(Dataset items)
※

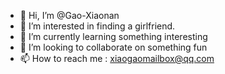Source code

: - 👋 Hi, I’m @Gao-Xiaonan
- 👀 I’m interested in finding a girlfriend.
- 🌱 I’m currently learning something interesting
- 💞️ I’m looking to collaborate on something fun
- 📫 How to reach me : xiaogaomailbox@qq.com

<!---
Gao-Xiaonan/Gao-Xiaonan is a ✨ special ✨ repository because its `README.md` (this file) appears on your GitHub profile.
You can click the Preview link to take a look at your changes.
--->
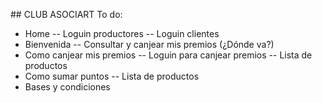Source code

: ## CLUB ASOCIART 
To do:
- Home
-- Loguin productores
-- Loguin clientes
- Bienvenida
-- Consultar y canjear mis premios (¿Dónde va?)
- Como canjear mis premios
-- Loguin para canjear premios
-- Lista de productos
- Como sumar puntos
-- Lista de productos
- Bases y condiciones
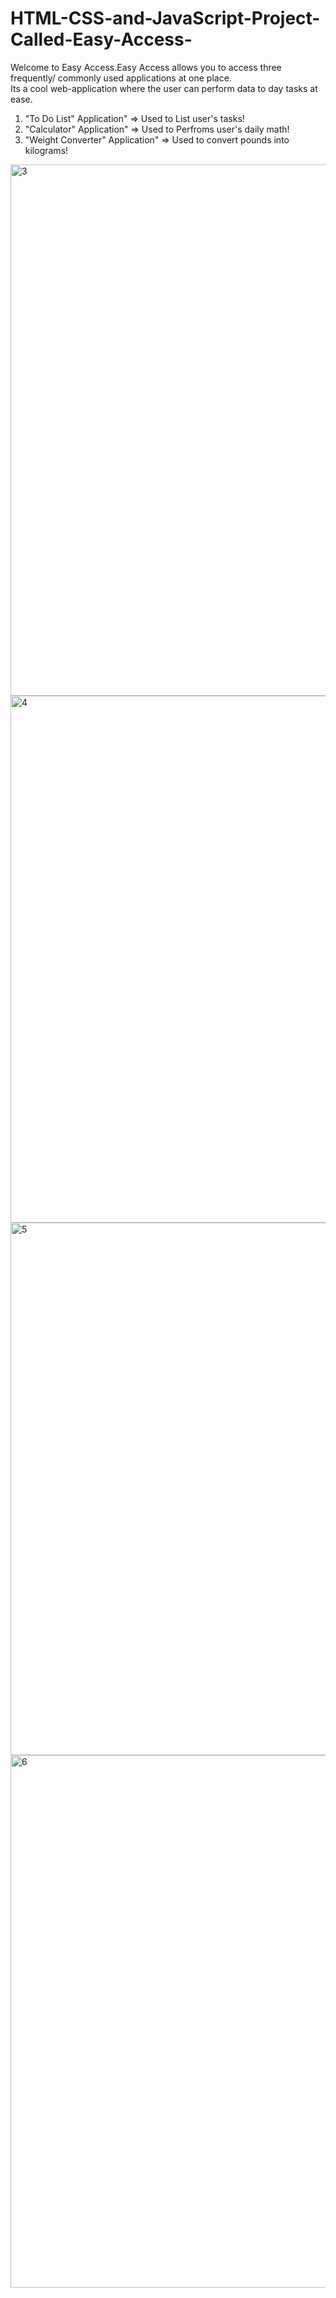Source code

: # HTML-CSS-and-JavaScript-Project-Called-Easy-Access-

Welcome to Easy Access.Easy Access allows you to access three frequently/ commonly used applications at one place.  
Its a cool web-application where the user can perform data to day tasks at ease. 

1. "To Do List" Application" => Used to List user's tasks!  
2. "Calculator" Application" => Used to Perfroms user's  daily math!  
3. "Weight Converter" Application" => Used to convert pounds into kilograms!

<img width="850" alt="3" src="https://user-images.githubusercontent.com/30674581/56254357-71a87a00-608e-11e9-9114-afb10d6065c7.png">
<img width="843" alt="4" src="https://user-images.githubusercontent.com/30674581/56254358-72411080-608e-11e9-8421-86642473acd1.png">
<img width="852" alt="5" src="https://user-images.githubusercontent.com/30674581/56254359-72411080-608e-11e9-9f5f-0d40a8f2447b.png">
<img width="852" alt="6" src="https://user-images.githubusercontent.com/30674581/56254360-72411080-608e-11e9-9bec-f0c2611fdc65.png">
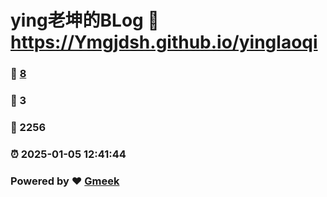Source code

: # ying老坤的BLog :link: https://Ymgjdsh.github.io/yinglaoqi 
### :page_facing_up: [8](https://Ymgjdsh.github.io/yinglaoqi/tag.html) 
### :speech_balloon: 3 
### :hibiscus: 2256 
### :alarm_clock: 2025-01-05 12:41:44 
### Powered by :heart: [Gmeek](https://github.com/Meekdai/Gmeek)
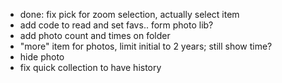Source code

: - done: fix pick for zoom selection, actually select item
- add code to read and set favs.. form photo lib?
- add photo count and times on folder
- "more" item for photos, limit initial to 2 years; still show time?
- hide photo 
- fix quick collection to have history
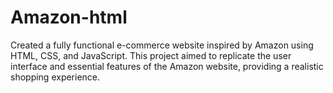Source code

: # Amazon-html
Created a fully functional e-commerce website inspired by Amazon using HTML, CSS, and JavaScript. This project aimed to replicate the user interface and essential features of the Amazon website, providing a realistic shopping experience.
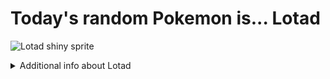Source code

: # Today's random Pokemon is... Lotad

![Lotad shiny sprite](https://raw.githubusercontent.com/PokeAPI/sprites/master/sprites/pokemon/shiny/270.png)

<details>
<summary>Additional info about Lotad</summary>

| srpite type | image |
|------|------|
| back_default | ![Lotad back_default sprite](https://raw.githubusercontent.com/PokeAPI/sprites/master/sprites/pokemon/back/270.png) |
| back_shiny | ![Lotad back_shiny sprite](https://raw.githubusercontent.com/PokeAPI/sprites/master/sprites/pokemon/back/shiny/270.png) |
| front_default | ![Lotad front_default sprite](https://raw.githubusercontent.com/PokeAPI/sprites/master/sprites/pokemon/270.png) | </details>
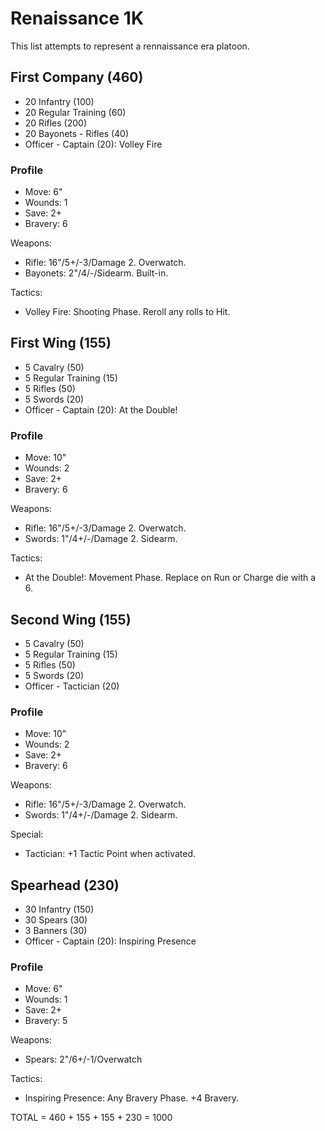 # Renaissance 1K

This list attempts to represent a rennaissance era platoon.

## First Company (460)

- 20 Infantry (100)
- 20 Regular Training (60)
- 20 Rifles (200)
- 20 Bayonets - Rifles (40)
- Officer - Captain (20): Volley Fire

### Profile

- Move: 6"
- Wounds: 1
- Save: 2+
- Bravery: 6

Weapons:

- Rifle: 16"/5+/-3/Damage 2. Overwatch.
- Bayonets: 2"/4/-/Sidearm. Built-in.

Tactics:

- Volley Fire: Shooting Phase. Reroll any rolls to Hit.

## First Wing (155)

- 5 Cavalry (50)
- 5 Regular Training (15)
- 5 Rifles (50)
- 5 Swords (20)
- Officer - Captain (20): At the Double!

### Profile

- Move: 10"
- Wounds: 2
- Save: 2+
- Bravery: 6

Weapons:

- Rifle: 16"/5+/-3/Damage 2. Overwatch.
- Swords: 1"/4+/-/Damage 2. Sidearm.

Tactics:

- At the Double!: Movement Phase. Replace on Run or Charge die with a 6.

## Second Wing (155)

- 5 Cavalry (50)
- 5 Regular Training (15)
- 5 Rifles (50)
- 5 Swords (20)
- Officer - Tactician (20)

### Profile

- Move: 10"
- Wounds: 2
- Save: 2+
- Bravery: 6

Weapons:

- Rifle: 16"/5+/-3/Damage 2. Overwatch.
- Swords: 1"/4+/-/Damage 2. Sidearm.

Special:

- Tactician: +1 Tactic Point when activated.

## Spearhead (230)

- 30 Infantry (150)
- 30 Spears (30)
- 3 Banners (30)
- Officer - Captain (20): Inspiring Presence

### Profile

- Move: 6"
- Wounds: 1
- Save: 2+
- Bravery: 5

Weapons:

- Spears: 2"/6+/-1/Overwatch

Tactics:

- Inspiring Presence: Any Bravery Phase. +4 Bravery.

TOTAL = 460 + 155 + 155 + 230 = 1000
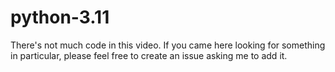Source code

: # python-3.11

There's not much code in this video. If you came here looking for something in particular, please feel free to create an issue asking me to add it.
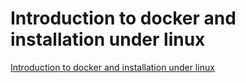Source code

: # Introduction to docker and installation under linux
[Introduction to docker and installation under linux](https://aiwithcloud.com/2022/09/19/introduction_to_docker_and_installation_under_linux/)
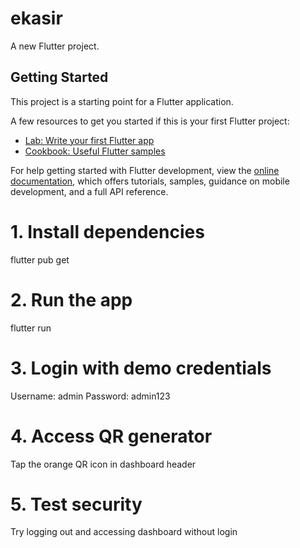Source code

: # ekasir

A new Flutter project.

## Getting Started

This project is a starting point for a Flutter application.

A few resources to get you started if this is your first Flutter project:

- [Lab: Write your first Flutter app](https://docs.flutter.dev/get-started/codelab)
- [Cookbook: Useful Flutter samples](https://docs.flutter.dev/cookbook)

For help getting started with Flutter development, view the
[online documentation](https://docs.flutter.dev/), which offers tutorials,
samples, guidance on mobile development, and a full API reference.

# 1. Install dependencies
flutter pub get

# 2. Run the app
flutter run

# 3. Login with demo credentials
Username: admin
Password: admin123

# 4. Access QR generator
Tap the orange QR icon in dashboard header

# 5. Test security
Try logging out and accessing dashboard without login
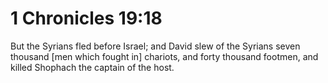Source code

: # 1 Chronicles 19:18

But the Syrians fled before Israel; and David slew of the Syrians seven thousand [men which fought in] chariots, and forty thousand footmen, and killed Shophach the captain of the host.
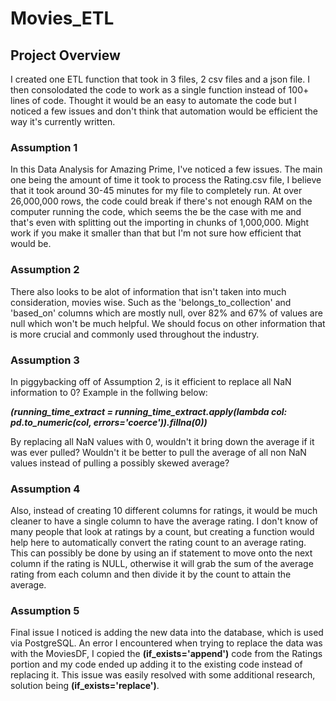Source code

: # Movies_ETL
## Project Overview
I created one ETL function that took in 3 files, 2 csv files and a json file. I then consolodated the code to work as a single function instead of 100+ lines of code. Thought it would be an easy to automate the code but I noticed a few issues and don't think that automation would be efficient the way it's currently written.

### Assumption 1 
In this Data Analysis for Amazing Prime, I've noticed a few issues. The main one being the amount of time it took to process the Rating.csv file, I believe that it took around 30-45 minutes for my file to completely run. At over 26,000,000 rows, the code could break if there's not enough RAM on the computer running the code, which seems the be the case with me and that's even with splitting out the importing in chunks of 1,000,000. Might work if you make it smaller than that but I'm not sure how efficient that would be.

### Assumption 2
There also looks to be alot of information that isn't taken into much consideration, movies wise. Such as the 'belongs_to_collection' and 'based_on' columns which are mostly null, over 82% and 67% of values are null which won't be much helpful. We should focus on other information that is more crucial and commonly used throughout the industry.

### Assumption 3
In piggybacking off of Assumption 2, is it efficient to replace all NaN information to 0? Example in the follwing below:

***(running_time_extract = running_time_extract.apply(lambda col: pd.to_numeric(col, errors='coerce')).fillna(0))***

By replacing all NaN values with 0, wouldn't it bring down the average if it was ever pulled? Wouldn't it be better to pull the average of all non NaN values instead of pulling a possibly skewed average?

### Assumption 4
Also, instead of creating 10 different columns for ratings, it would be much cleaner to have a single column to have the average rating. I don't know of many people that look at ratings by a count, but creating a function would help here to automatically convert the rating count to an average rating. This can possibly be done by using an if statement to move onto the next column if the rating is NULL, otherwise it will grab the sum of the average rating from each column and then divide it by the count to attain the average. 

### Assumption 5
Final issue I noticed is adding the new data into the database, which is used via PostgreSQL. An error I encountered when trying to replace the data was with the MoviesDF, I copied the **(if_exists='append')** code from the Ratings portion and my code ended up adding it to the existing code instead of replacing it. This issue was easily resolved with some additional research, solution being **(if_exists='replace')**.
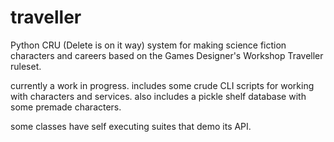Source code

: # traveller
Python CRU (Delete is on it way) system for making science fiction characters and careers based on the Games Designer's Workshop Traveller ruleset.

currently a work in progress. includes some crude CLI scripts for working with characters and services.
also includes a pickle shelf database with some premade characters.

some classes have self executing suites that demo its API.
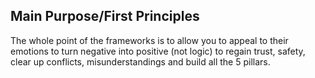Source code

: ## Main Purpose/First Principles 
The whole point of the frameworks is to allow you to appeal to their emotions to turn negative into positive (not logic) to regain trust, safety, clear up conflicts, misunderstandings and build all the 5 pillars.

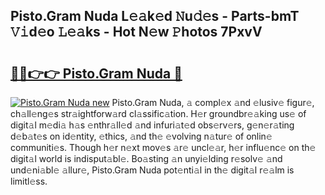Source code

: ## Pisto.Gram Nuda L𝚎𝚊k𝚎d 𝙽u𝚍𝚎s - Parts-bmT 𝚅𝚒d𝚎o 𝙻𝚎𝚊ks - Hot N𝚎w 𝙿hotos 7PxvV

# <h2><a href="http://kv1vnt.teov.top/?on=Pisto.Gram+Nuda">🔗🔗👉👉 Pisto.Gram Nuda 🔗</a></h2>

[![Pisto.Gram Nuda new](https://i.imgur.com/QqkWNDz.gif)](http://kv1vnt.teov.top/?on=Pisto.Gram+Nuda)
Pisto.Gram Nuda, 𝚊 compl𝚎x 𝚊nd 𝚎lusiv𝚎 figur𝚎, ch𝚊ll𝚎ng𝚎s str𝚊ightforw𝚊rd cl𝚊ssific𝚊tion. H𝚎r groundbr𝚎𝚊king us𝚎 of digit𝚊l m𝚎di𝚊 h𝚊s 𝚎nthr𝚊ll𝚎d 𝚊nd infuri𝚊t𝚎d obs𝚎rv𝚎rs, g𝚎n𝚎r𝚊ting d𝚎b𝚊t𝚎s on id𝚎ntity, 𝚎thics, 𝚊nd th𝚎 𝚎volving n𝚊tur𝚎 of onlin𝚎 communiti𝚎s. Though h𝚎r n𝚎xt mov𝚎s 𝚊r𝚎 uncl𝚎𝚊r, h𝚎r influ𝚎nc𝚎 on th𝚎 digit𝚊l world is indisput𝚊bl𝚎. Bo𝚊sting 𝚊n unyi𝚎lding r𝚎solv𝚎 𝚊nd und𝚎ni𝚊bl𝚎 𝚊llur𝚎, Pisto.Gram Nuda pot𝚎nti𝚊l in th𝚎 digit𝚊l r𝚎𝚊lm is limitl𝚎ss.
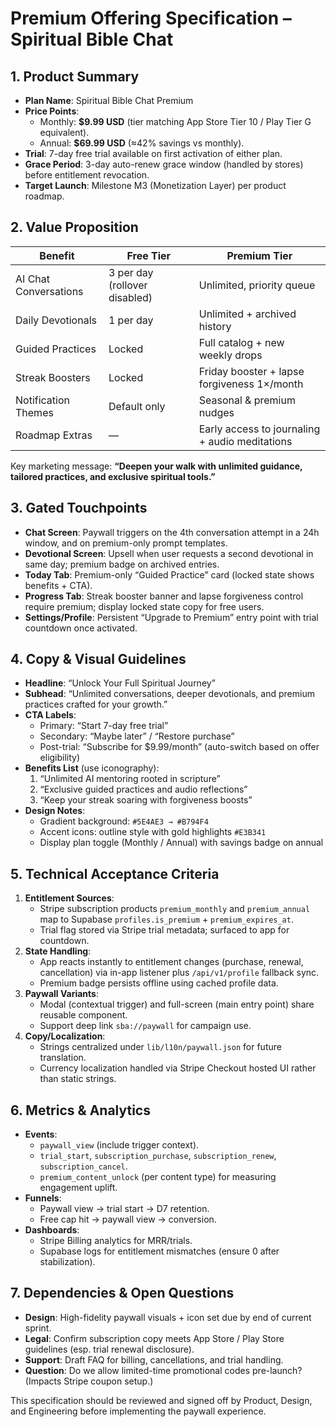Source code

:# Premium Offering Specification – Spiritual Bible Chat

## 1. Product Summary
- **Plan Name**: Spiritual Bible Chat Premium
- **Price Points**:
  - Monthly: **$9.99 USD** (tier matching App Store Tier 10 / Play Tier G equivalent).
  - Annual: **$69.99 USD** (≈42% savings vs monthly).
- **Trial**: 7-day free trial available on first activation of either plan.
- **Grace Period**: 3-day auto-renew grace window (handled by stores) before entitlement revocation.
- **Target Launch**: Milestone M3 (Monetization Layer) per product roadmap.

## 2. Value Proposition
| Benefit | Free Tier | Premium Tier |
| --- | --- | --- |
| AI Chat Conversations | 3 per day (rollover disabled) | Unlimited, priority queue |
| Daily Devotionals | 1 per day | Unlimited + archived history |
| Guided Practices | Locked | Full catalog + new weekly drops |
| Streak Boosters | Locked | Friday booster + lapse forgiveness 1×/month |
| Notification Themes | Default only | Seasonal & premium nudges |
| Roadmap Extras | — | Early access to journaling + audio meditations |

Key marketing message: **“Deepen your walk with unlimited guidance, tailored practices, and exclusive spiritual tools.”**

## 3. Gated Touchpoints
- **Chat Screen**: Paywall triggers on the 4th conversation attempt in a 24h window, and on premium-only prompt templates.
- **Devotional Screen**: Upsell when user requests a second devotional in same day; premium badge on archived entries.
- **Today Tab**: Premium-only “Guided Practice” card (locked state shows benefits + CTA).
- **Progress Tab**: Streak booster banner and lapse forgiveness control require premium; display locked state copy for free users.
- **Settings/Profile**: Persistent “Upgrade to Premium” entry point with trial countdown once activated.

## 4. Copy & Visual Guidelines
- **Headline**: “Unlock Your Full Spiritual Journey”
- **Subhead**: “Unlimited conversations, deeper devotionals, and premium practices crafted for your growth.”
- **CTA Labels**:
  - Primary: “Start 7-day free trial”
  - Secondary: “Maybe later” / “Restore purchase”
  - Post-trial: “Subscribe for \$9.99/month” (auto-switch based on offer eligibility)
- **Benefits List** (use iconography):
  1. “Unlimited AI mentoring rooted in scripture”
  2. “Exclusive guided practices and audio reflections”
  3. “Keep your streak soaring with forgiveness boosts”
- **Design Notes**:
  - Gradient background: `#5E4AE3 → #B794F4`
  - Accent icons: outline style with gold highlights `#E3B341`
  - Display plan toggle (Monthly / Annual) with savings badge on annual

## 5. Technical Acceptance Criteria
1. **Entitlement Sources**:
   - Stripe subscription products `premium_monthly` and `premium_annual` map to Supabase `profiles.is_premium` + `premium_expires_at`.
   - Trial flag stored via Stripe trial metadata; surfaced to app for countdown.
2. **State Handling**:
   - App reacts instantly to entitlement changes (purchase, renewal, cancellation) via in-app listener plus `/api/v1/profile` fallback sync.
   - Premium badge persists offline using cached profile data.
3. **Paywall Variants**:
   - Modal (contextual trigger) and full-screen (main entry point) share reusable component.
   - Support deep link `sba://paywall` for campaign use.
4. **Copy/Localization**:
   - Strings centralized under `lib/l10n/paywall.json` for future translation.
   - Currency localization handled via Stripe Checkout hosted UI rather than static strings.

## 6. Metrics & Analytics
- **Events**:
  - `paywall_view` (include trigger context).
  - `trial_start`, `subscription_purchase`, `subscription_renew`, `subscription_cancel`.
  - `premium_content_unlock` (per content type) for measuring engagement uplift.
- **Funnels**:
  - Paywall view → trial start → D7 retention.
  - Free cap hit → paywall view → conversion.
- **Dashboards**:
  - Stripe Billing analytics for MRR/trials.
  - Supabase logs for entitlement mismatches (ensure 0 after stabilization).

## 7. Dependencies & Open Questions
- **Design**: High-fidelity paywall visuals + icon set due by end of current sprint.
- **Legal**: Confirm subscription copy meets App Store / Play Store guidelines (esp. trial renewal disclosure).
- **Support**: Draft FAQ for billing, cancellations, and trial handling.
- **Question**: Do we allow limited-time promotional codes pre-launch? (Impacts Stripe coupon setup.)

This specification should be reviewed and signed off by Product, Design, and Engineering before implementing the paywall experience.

※

What you have to do:
Output the lines, exactly: the first line of the entries above, every line after it, and the line with "Used to Perfroms" as the last. No pictures.

Result:
Source code

: - 👋 Hi, I’m @Gao-Xiaonan
- 👀 I’m interested in finding a girlfriend.
- 🌱 I’m currently learning something interesting
- 💞️ I’m looking to collaborate on something fun
- 📫 How to reach me : xiaogaomailbox@qq.com

<!---
Gao-Xiaonan/Gao-Xiaonan is a ✨ special ✨ repository because its `README.md` (this file) appears on your GitHub profile.
You can click the Preview link to take a look at your changes.
--->
Source code

: ## CLUB ASOCIART 
To do:
- Home
-- Loguin productores
-- Loguin clientes
- Bienvenida
-- Consultar y canjear mis premios (¿Dónde va?)
- Como canjear mis premios
-- Loguin para canjear premios
-- Lista de productos
- Como sumar puntos
-- Lista de productos
- Bases y condiciones
Source code

: # HTML-CSS-and-JavaScript-Project-Called-Easy-Access-

Welcome to Easy Access.Easy Access allows you to access three frequently/ commonly used applications at one place.  
Its a cool web-application where the user can perform data to day tasks at ease. 

1. "To Do List" Application" => Used to List user's tasks!  
2. "Calculator" Application" => Used to Perfroms user's  daily math!  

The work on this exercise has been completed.